Task brief. Each entry below should be restated word for word, without any picture it contains.

━━━ Data to examine

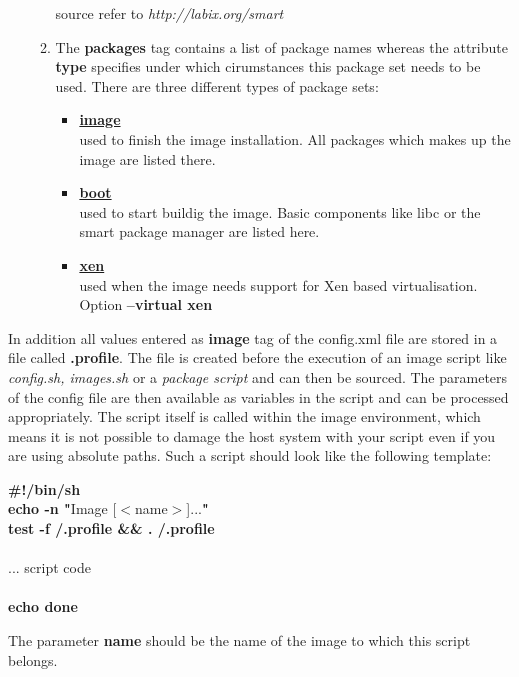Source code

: \begin{itemize}
\begin{enumerate}
                source refer to \textit{http://labix.org/smart}
		  \item The \textbf{packages} tag contains a list of package names
                whereas the attribute \textbf{type} specifies under which
                cirumstances this package set needs to be used. There are
                three different types of package sets:
                \begin{itemize}
                \item \textbf{\underline{image}}\\
                      used to finish the image installation. All packages
                      which makes up the image are listed there.
                \item \textbf{\underline{boot}}\\
                      used to start buildig the image. Basic components
                      like libc or the smart package manager are listed
                      here.
                \item \textbf{\underline{xen}}\\
                      used when the image needs support for Xen based
                      virtualisation. Option \textbf{--virtual xen}
                \end{itemize} 
      \end{enumerate}
\end{itemize}

In addition all values entered as \textbf{image} tag of the config.xml
file are stored in a file called \textbf{.profile}. The file is created
before the execution of an image script like \textit{config.sh, images.sh}
or a \textit{package script} and can then be sourced. The parameters
of the config file are then available as variables in the
script and can be processed appropriately. The script itself is called
within the image environment, which means it
is not possible to damage the host system with your script even if you
are using absolute paths. Such a script should look like the following
template:

\begin{Command}{9cm}
\textbf{\#!/bin/sh}\\
\textbf{echo -n "}Image [$<$name$>$]...\textbf{"}\\
\textbf{test -f /.profile \&\& . /.profile}\\
\\
... script code\\
\\
\textbf{echo done}
\end{Command}

The parameter \textbf{name} should be the name of the image to which this
script belongs.
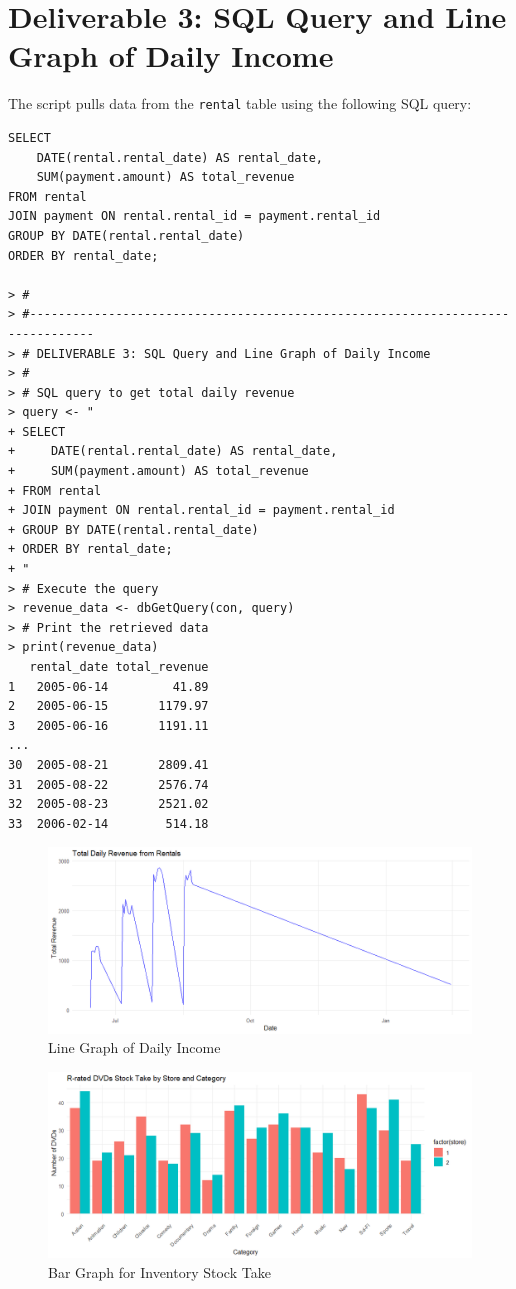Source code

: \documentclass[a4paper,11pt]{extarticle}
\begin{document}
\section*{Deliverable 3: SQL Query and Line Graph of Daily Income}
The script pulls data from the \texttt{rental} table using the following SQL query:
\begin{verbatim}
SELECT 
    DATE(rental.rental_date) AS rental_date, 
    SUM(payment.amount) AS total_revenue
FROM rental
JOIN payment ON rental.rental_id = payment.rental_id
GROUP BY DATE(rental.rental_date)
ORDER BY rental_date;

> #
> #-------------------------------------------------------------------------------
> # DELIVERABLE 3: SQL Query and Line Graph of Daily Income
> #
> # SQL query to get total daily revenue
> query <- "
+ SELECT 
+     DATE(rental.rental_date) AS rental_date, 
+     SUM(payment.amount) AS total_revenue
+ FROM rental
+ JOIN payment ON rental.rental_id = payment.rental_id
+ GROUP BY DATE(rental.rental_date)
+ ORDER BY rental_date;
+ "
> # Execute the query
> revenue_data <- dbGetQuery(con, query)
> # Print the retrieved data
> print(revenue_data)
   rental_date total_revenue
1   2005-06-14         41.89
2   2005-06-15       1179.97
3   2005-06-16       1191.11
...
30  2005-08-21       2809.41
31  2005-08-22       2576.74
32  2005-08-23       2521.02
33  2006-02-14        514.18
\end{verbatim}

\begin{figure}
    \centering
    \includegraphics[width=0.7\linewidth]{line-graph.png}
    \caption{Line Graph of Daily Income}
    \label{fig:linegraph}
\end{figure}
\newpage
\begin{figure}
    \centering
    \includegraphics[width=0.7\linewidth]{bar-graph.png}
    \caption{Bar Graph for Inventory Stock Take}
    \label{fig:enter-label}
\end{figure}
\end{document}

━━━━━━

Response box.
Source code

: \begin{itemize}
\begin{enumerate}
                source refer to \textit{http://labix.org/smart}
		  \item The \textbf{packages} tag contains a list of package names
                whereas the attribute \textbf{type} specifies under which
                cirumstances this package set needs to be used. There are
                three different types of package sets:
                \begin{itemize}
                \item \textbf{\underline{image}}\\
                      used to finish the image installation. All packages
                      which makes up the image are listed there.
                \item \textbf{\underline{boot}}\\
                      used to start buildig the image. Basic components
                      like libc or the smart package manager are listed
                      here.
                \item \textbf{\underline{xen}}\\
                      used when the image needs support for Xen based
                      virtualisation. Option \textbf{--virtual xen}
                \end{itemize} 
      \end{enumerate}
\end{itemize}

In addition all values entered as \textbf{image} tag of the config.xml
file are stored in a file called \textbf{.profile}. The file is created
before the execution of an image script like \textit{config.sh, images.sh}
or a \textit{package script} and can then be sourced. The parameters
of the config file are then available as variables in the
script and can be processed appropriately. The script itself is called
within the image environment, which means it
is not possible to damage the host system with your script even if you
are using absolute paths. Such a script should look like the following
template:

\begin{Command}{9cm}
\textbf{\#!/bin/sh}\\
\textbf{echo -n "}Image [$<$name$>$]...\textbf{"}\\
\textbf{test -f /.profile \&\& . /.profile}\\
\\
... script code\\
\\
\textbf{echo done}
\end{Command}

The parameter \textbf{name} should be the name of the image to which this
script belongs.
Source code

: \documentclass[a4paper,11pt]{extarticle}
\begin{document}
\section*{Deliverable 3: SQL Query and Line Graph of Daily Income}
The script pulls data from the \texttt{rental} table using the following SQL query:
\begin{verbatim}
SELECT 
    DATE(rental.rental_date) AS rental_date, 
    SUM(payment.amount) AS total_revenue
FROM rental
JOIN payment ON rental.rental_id = payment.rental_id
GROUP BY DATE(rental.rental_date)
ORDER BY rental_date;

> #
> #-------------------------------------------------------------------------------
> # DELIVERABLE 3: SQL Query and Line Graph of Daily Income
> #
> # SQL query to get total daily revenue
> query <- "
+ SELECT 
+     DATE(rental.rental_date) AS rental_date, 
+     SUM(payment.amount) AS total_revenue
+ FROM rental
+ JOIN payment ON rental.rental_id = payment.rental_id
+ GROUP BY DATE(rental.rental_date)
+ ORDER BY rental_date;
+ "
> # Execute the query
> revenue_data <- dbGetQuery(con, query)
> # Print the retrieved data
> print(revenue_data)
   rental_date total_revenue
1   2005-06-14         41.89
2   2005-06-15       1179.97
3   2005-06-16       1191.11
...
30  2005-08-21       2809.41
31  2005-08-22       2576.74
32  2005-08-23       2521.02
33  2006-02-14        514.18
\end{verbatim}

\begin{figure}
    \centering
    \includegraphics[width=0.7\linewidth]{line-graph.png}
    \caption{Line Graph of Daily Income}
    \label{fig:linegraph}
\end{figure}
\newpage
\begin{figure}
    \centering
    \includegraphics[width=0.7\linewidth]{bar-graph.png}
    \caption{Bar Graph for Inventory Stock Take}
    \label{fig:enter-label}
\end{figure}
\end{document}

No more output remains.